WHAT THE TASK ASKS
Find the line in the entries below that contains "265 of 1000". Repeat it exactly, and every line after it through the line that contains "8 is used. For".

RECORDS FOR THIS TASK
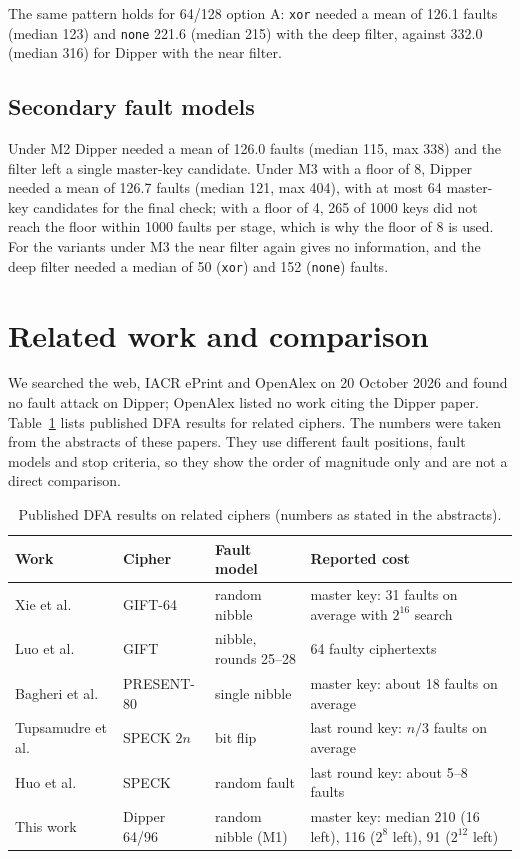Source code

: \documentclass[11pt,a4paper]{article}
\begin{document}
The same pattern holds for 64/128 option A: \texttt{xor} needed a mean of 126.1 faults
(median 123) and \texttt{none} 221.6 (median 215) with the deep filter, against 332.0 (median 316)
for Dipper with the near filter.

\subsection{Secondary fault models}\label{sec:secondary}

Under M2 Dipper needed a mean of 126.0 faults (median 115, max 338) and the filter left a single
master-key candidate. Under M3 with a floor of 8, Dipper needed a mean of 126.7 faults (median
121, max 404), with at most 64 master-key candidates for the final check; with a floor of 4,
265 of 1000 keys did not reach the floor within 1000 faults per stage, which is why the floor of
8 is used. For the variants under M3 the near filter again gives no information, and the deep
filter needed a median of 50 (\texttt{xor}) and 152 (\texttt{none}) faults.

\section{Related work and comparison}\label{sec:related}

We searched the web, IACR ePrint and OpenAlex on 20 October 2026 and found no fault attack on
Dipper; OpenAlex listed no work citing the Dipper paper. Table~\ref{tab:lit} lists published DFA
results for related ciphers. The numbers were taken from the abstracts of these papers. They use
different fault positions, fault models and stop criteria, so they show the order of magnitude
only and are not a direct comparison.

\begin{table}[t]
\centering
\caption{Published DFA results on related ciphers (numbers as stated in the abstracts).}
\label{tab:lit}
\small
\begin{tabular}{p{3.2cm}p{2.0cm}p{4.0cm}p{4.6cm}}
\toprule
Work & Cipher & Fault model & Reported cost\\
\midrule
Xie et al.~\cite{Xie2021} & GIFT-64 & random nibble & master key: 31 faults on average with $2^{16}$ search\\
Luo et al.~\cite{Luo2021} & GIFT & nibble, rounds 25--28 & 64 faulty ciphertexts\\
Bagheri et al.~\cite{Bagheri2013} & PRESENT-80 & single nibble & master key: about 18 faults on average\\
Tupsamudre et al.~\cite{Tupsamudre2014} & SPECK $2n$ & bit flip & last round key: $n/3$ faults on average\\
Huo et al.~\cite{Huo2015} & SPECK & random fault & last round key: about 5--8 faults\\
\midrule
This work & Dipper 64/96 & random nibble (M1) & master key: median 210 (16 left), 116 ($2^8$ left), 91 ($2^{12}$ left)\\
\bottomrule
\end{tabular}
\end{table}
\end{document}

RESULT
265 of 1000 keys did not reach the floor within 1000 faults per stage, which is why the floor of
8 is used. For the variants under M3 the near filter again gives no information, and the deep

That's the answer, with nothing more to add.